As they giggle with her and waste my class time not teaching, 

My steps become clearer the angrier I feel. 

I hated the superficiality of what she taught. Smoke and mirrors. Fake. 

But my tap, true tap? I loved it because it is angry. 

It’s real--rhythm cannot lie

Sounds don’t hide, but people do.

I could yell at her without opening my mouth,

Stomping that tap is so much more complex than this

Off-broadway bullshit she’s attempting to sell us.   

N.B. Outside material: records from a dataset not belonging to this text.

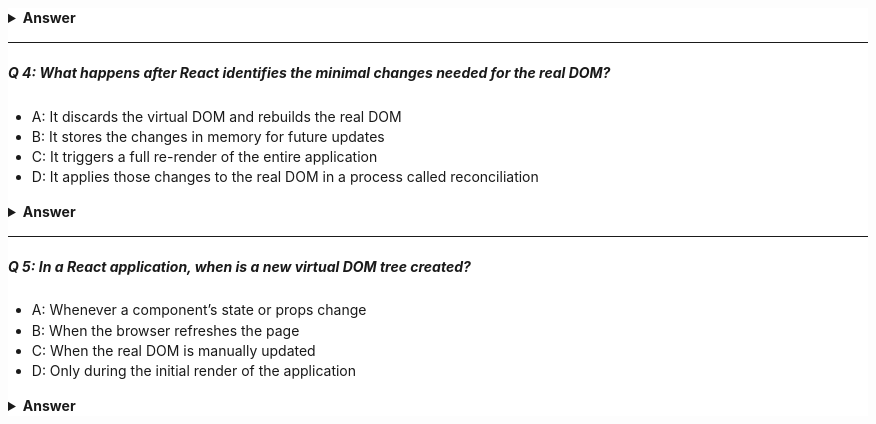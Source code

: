 <details><summary><b>Answer</b></summary></details>

---

##### Q 4: What happens after React identifies the minimal changes needed for the real DOM?

- A: It discards the virtual DOM and rebuilds the real DOM
- B: It stores the changes in memory for future updates
- C: It triggers a full re-render of the entire application
- D: It applies those changes to the real DOM in a process called reconciliation

<details><summary><b>Answer</b></summary></details>

---

##### Q 5: In a React application, when is a new virtual DOM tree created?

- A: Whenever a component’s state or props change
- B: When the browser refreshes the page
- C: When the real DOM is manually updated
- D: Only during the initial render of the application

<details><summary><b>Answer</b></summary></details>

It’s falling through the shifts and the slides, it’s struggling through

muddled sounds that make your ears clog, and knees

slathered in gel and ice from the bruises. It’s practicing

until it’s better than perfect, until the steps

are memorized into the sinews of my muscles. It’s the 

sweat that drips across my face and down my back, 

it’s the grimaces I get from my neighbors

after two hours of tapping in my basement. 

It’s knowing that my love of tap means that I value

Something the rest of them cannot begin to understand;

that metal refuses to conceal the truth. 

She calls on me, noticing I spaced out, and I move

my legs, mimicking her motions perfectly. 

She turns back to the thin bitches, and I relax, 

Continuing to flex my ankles in quiet rebellion.